Posted in Family Web Log.

9 Comments

  1. Please inform me when Fr Lawson’s book is avail­able.
    He will not remem­ber me but he is a per­son that greatly influ­enced my life.We met when I was attend­ing sum­mer camp at Camp Holy Cross in Ver­mont.
    To “find him“and know that he is well is a blessing.

  2. Read­ing your book and reminded of some of our ” grow­ing up days’ on Barre St. well writ­ten and an easy read to fol­low so far. so pleased that we have it. See you at the reunion ??

  3. Ron, you have had quite a life since we were next door neigh­bors. Would love to read your new book.

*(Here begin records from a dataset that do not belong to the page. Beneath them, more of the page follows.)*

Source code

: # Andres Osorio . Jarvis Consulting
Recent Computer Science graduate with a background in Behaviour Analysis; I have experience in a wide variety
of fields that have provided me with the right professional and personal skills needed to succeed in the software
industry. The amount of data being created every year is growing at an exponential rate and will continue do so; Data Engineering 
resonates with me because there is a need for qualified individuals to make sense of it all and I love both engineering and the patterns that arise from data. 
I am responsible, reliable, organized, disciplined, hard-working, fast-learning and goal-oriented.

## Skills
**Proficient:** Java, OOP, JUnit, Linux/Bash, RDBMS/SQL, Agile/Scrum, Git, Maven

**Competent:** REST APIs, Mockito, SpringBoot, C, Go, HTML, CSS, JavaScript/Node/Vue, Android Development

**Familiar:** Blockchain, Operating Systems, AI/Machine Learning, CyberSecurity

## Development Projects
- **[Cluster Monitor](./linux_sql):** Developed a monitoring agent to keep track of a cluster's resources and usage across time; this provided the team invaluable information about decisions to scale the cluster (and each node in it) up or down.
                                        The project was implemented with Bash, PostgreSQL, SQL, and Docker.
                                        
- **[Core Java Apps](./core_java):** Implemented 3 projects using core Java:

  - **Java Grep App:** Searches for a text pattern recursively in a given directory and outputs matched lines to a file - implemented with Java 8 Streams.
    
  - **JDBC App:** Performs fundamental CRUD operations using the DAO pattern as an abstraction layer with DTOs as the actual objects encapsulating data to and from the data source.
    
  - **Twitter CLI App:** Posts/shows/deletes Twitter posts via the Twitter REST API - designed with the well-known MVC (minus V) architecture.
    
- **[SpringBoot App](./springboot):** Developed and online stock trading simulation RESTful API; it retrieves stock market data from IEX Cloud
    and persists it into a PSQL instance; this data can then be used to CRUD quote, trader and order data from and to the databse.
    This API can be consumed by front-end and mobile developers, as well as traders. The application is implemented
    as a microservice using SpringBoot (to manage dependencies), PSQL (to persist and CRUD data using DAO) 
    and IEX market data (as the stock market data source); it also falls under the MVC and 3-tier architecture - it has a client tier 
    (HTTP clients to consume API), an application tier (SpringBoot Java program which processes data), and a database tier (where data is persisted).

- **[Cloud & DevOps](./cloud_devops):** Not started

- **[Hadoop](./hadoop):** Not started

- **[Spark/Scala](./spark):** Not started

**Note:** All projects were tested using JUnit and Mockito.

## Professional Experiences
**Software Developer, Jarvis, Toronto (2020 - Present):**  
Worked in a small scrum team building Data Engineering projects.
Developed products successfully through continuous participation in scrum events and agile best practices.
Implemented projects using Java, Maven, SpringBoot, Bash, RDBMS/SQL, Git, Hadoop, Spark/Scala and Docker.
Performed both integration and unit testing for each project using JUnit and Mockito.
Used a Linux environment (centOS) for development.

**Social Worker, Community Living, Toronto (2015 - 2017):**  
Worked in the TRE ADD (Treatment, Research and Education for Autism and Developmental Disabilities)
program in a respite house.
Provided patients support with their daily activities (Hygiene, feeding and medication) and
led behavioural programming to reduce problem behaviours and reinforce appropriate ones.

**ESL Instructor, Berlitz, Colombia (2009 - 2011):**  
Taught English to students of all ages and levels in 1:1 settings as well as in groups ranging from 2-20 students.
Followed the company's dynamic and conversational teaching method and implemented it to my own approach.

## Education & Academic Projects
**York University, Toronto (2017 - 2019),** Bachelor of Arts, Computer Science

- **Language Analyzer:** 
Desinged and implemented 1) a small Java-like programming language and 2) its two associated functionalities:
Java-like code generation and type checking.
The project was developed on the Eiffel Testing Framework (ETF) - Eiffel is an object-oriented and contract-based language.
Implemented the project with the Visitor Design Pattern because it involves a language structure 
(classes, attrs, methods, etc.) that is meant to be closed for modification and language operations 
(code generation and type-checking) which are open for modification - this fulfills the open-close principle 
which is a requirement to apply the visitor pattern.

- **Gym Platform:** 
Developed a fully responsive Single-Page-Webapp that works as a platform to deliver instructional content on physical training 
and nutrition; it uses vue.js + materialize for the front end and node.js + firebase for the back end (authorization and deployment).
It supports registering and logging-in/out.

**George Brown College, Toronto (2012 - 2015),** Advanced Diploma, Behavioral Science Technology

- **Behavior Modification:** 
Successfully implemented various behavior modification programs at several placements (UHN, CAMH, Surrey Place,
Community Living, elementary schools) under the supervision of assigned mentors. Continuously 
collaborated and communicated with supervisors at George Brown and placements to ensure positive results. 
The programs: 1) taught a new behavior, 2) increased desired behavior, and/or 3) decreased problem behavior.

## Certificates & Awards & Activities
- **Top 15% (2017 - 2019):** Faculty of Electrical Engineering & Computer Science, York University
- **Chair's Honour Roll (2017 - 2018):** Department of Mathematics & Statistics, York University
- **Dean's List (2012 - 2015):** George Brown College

  4. Ron , Read your book.I found it hard to put down it was fun and easy and inter­st­ing reading.easy to stay with it and not want toput it down. maybe ‚because of know­ing you — your fam­ily and some of the areas & peo­ple you shared your mem­o­ries of. I see a another side of you.. and proud to have grown up know­ing you. Mr Rotelli has a nice style of writ­ing and did jus­tice to you and your life.. Thank you for the auto­graphed book it is a keeper. See you at the reunions

  5. Hello Sam, I came across this post­ing by acci­dent and saw your mes­sage. I want to be sure that you know that Fr. Lawson’s biog­ra­phy was pub­lished at the end of June, 2010.

    Visit http://www.rlrotellibooks.com to learn how to obtain a copy if you don’t already have one.

    I would very much like to know your reac­tion to the book when you get a chance. Email me at rlrotelli@yahoo.com .

    Best regards,

    Richard L. Rotelli

  6. I knew Fr. Ron was spe­cial and we were for­tu­nate to have him with us at St. Mary’s. After read­ing his book I am sooo happy he came back to us !

  7. Father Law­son, I am sure you don’t remem­ber us — but we will always remem­ber the incred­i­ble jour­ney nwe took with you to Rome when we all lived in Berlin. I think of you and Fr. Stahl often and hope yo are both well. I would love to read your book.

    Since lvg. Berlin our son Jim served in the Marines for 20 yrs. Our youngest son Bryan, who accom­pa­nied us to Rome is now a new father him­self. I still have the pic­ture of you shak­ing Pope John Paul’s hand and actu­ally look at it every day. God bless and keep us in your prayers. Anna­Marie McGuinness

  8. Just check­ing the Web in case you had died…the Postal Ser­vice being what it is since pri­vati­sa­tion, who knows whether your card is late, or all your cards have been can­celled?
    Ver­ily, the hip­pie got old.
    Our No.2 daugh­ter, Kasia, is expect­ing a son by some Welsh wiz­ard end of Jan­u­ary. Makes the gene pool even more excit­ing! The lit­tle bug­ger will be more ‘British’ than his pater­nal ances­tors.
    My first grand­child at 65, but boy can I teach him non­con­for­mity!
    Some­body has to.

    Take it easy, but take it…

    Tad the Polak of Garmisch & Sheffield.

    PS. Still married…tell me about it!!!